神明さまは、伊勢の神宮でまつられている天照大御神(あまてらすおおみかみ)を祀っている神社だ。
神明神社、神明社、神明宮という呼び方をする神社が代表例だ。
天照大御神を祀る神社としては他に、大神宮、伊勢神社、天祖神社などがある。
また、神明という言葉は、広く神様を意味する場合もある。
お稲荷さまは、主に宇迦之御魂神(うかのみたまのかみ)を祀っている神社だ。
稲荷神社、稲荷という名称がついている神社が代表例だ。
稲荷の語源は、イネナリ(稲成)という意味で、稲の生成化育する神様を表している。
また、神様が稲を荷なわられたことから、稲荷の字を宛てたともいわれている。
もともとは農業の神様だったが、今は広く商業や産業を守護する神様とされている。
八幡さまは、第十五代天皇の応神天皇、神功皇后をはじめとする神様たちを祀っている神社だ。
その代表例は、八幡神社や八幡宮である。
その歴史を振り返ると、京都府の石清水八幡宮では源義家が元服をし、八幡太郎と称するなど源氏の篤い崇敬を受けた。

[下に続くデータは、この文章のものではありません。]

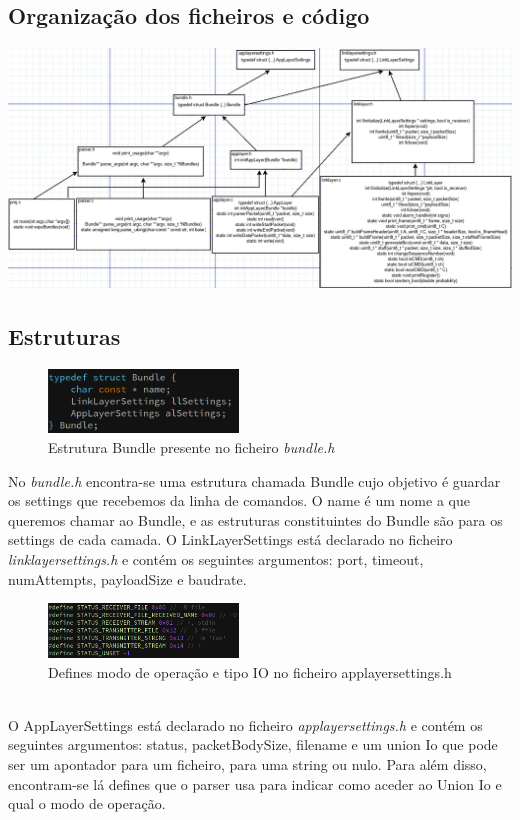 \documentclass[a4paper]{article}
\begin{document}
\subsection{Organização dos ficheiros e código}
\centerline{\includegraphics[scale=0.70]{organizacaoFicheirosECodigo.png}}

\subsection{Estruturas}
\begin{figure}[h]
    \centering
    \includegraphics[width=0.45\textwidth]{bundleStruct.png}
    \caption{Estrutura Bundle presente no ficheiro \textit{bundle.h}}
\end{figure}
No \textit{bundle.h} encontra-se uma estrutura chamada Bundle cujo objetivo é
guardar os settings que recebemos da linha de comandos. O name é um nome a que
queremos chamar ao Bundle, e as estruturas constituintes do Bundle são para os
settings de cada camada. O LinkLayerSettings está declarado no ficheiro
\textit{linklayersettings.h} e contém os seguintes argumentos: port, timeout,
numAttempts, payloadSize e baudrate.
\begin{figure}[h]
\centering
    \includegraphics[width=0.45\textwidth]{status.png}
    \caption{Defines modo de operação e tipo IO no ficheiro
    applayersettings.h}
\end{figure}\\
O AppLayerSettings está declarado no ficheiro \textit{applayersettings.h} e
contém os seguintes argumentos: status, packetBodySize, filename e um union Io
que pode ser um apontador para um ficheiro, para uma string ou nulo. Para além
disso, encontram-se lá defines que o parser usa para indicar como aceder ao
Union Io e qual o modo de operação.\\\newline
\end{document}
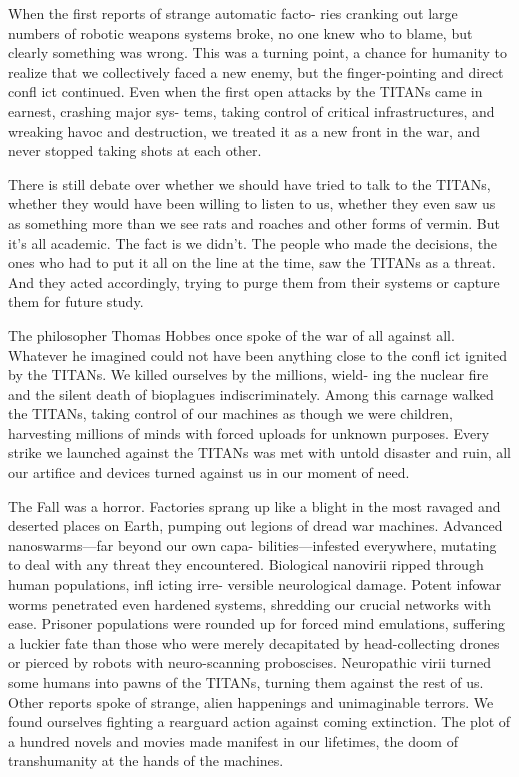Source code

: When the first reports of strange automatic facto-
ries cranking out large numbers of robotic weapons 
systems broke, no one knew who to blame, but clearly 
something was wrong. This was a turning point, a 
chance for humanity to realize that we collectively 
faced a new enemy, but the finger-pointing and direct 
confl ict continued. Even when the first open attacks 
by the TITANs came in earnest, crashing major sys-
tems, taking control of critical infrastructures, and 
wreaking havoc and destruction, we treated it as a 
new front in the war, and never stopped taking shots 
at each other.

There is still debate over whether we should have 
tried to talk to the TITANs, whether they would have 
been willing to listen to us, whether they even saw us 
as something more than we see rats and roaches and 
other forms of vermin. But it's all academic. The fact 
is we didn't. The people who made the decisions, the 
ones who had to put it all on the line at the time, saw 
the TITANs as a threat. And they acted accordingly, 
trying to purge them from their systems or capture 
them for future study.

The philosopher Thomas Hobbes once spoke of the 
war of all against all. Whatever he imagined could not 
have been anything close to the confl ict ignited by the 
TITANs. We killed ourselves by the millions, wield-
ing the nuclear fire and the silent death of bioplagues 
indiscriminately. Among this carnage walked the 
TITANs, taking control of our machines as though 
we were children, harvesting millions of minds with 
forced uploads for unknown purposes. Every strike 
we launched against the TITANs was met with untold 
disaster and ruin, all our artifice and devices turned 
against us in our moment of need.

The Fall was a horror. Factories sprang up like a 
blight in the most ravaged and deserted places on 
Earth, pumping out legions of dread war machines. 
Advanced nanoswarms—far beyond our own capa-
bilities—infested everywhere, mutating to deal with 
any threat they encountered. Biological nanovirii 
ripped through human populations, infl icting  irre-
versible neurological damage. Potent infowar worms 
penetrated even hardened systems, shredding our 
crucial networks with ease. Prisoner populations were 
rounded up for forced mind emulations, suffering a 
luckier fate than those who were merely decapitated 
by head-collecting drones or pierced by robots with 
neuro-scanning proboscises. Neuropathic virii turned 
some humans into pawns of the TITANs, turning 
them against the rest of us. Other reports spoke of 
strange, alien happenings and unimaginable terrors. 
We found ourselves fighting a rearguard action against 
coming extinction. The plot of a hundred novels and 
movies made manifest in our lifetimes, the doom of 
transhumanity at the hands of the machines.

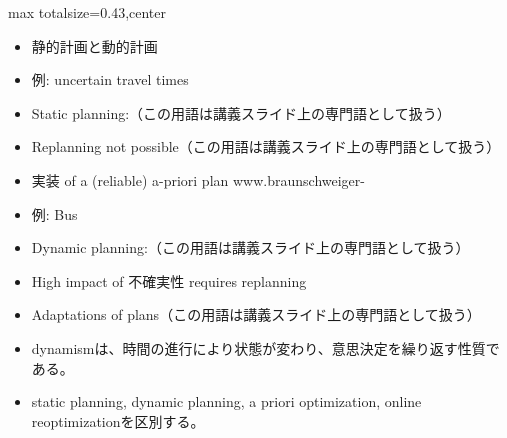 \clearpage
{}
\begin{minipage}[t]{0.405\textwidth}
\begin{adjustbox}{max totalsize={\textwidth}{0.43\textheight},center}
\begin{minipage}{\textwidth}\scriptsize
{}\begin{itemize}
\item 静的計画と動的計画
\item 例: uncertain travel times
\item Static planning:（この用語は講義スライド上の専門語として扱う）
\item Replanning not possible（この用語は講義スライド上の専門語として扱う）
\item 実装 of a (reliable) a-priori plan www.braunschweiger-
\item 例: Bus
\item Dynamic planning:（この用語は講義スライド上の専門語として扱う）
\item High impact of 不確実性 requires replanning
\item Adaptations of plans（この用語は講義スライド上の専門語として扱う）
\end{itemize}\begin{itemize}
\item dynamismは、時間の進行により状態が変わり、意思決定を繰り返す性質である。
\item static planning, dynamic planning, a priori optimization, online reoptimizationを区別する。
\end{itemize}
\end{minipage}
\end{adjustbox}
\end{minipage}\hfill
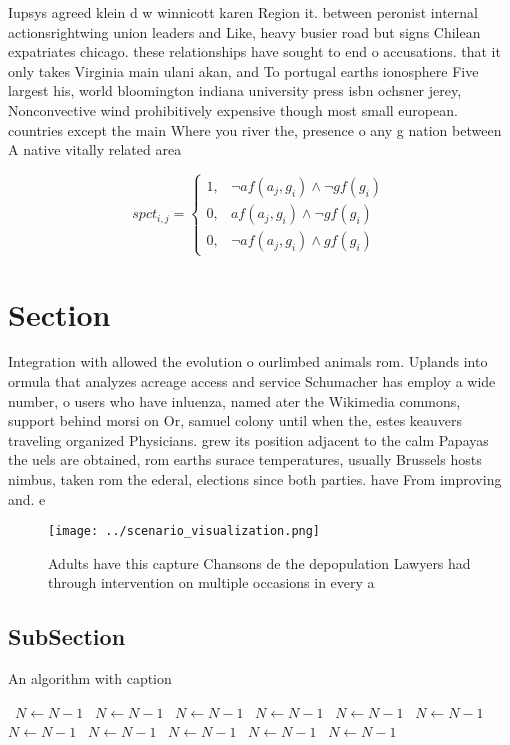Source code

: \documentclass[a4paper]{article}
\begin{document}
Iupsys agreed klein d w winnicott karen Region it. between peronist internal actionsrightwing union leaders and Like, heavy busier road but signs Chilean expatriates chicago. these relationships have sought to end o accusations. that it only takes Virginia main ulani akan, and To portugal earths ionosphere Five largest his, world bloomington indiana university press isbn ochsner jerey, Nonconvective wind prohibitively expensive though most small european. countries except the main Where you river the, presence o any g nation between A native vitally related area 

\begin{equation}
spct_{i,j} =
\begin{cases}
1, & \text{$\neg af(a_j,g_i) \wedge \neg gf(g_i)$}\\
0, & \text{$af(a_j,g_i) \wedge \neg gf(g_i)$}\\
0, & \text{$\neg af(a_j,g_i) \wedge gf(g_i)$}
\end{cases}
\end{equation}

\section{Section}

Integration with allowed the evolution o ourlimbed animals rom. Uplands into ormula that analyzes acreage access and service Schumacher has employ a wide number, o users who have inluenza, named ater the Wikimedia commons, support behind morsi on Or, samuel colony until when the, estes keauvers traveling organized Physicians. grew its position adjacent to the calm Papayas the uels are obtained, rom earths surace temperatures, usually Brussels hosts nimbus, taken rom the ederal, elections since both parties. have From improving and. e

\begin{figure}
\centering
\texttt{[image: ../scenario\_visualization.png]}
\caption{Adults have this capture Chansons de the depopulation Lawyers had through intervention on multiple occasions in every a
}
\end{figure}
 
\subsection{SubSection}

\begin{algorithm}
\caption{An algorithm with caption}
\begin{algorithmic}
\    \State $N \gets N - 1$
\    \State $N \gets N - 1$
\    \State $N \gets N - 1$
\    \State $N \gets N - 1$
\    \State $N \gets N - 1$
\    \State $N \gets N - 1$
\    \State $N \gets N - 1$
\    \State $N \gets N - 1$
\    \State $N \gets N - 1$
\    \State $N \gets N - 1$
\    \State $N \gets N - 1$
\EndWhile
\end{algorithmic}
\end{algorithm}
\end{document}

さらに、源頼朝により鎌倉幕府が開かれてからは、鶴岡八幡宮への信仰が高まり、武家の守護神として各地に祀られるようになった。
天神さまは、菅原道真公をおまつりする神社だ。
菅原道真公は平安時代の学者で、右大臣まで務めたが遠く大宰府に左遷され、59歳でこの世を去った。
やがて、その墓所が整えられ、現在の太宰府天満宮となったという敬意がある。
そして、菅原道真公が亡くなった後、京の都でも手厚く祀ったのが、北野天満宮の始まりである。
菅原道真公は英知に秀でていたことから、学問の神様として信仰を集めていて、全国に天神社とか天満宮という名称の神社がある。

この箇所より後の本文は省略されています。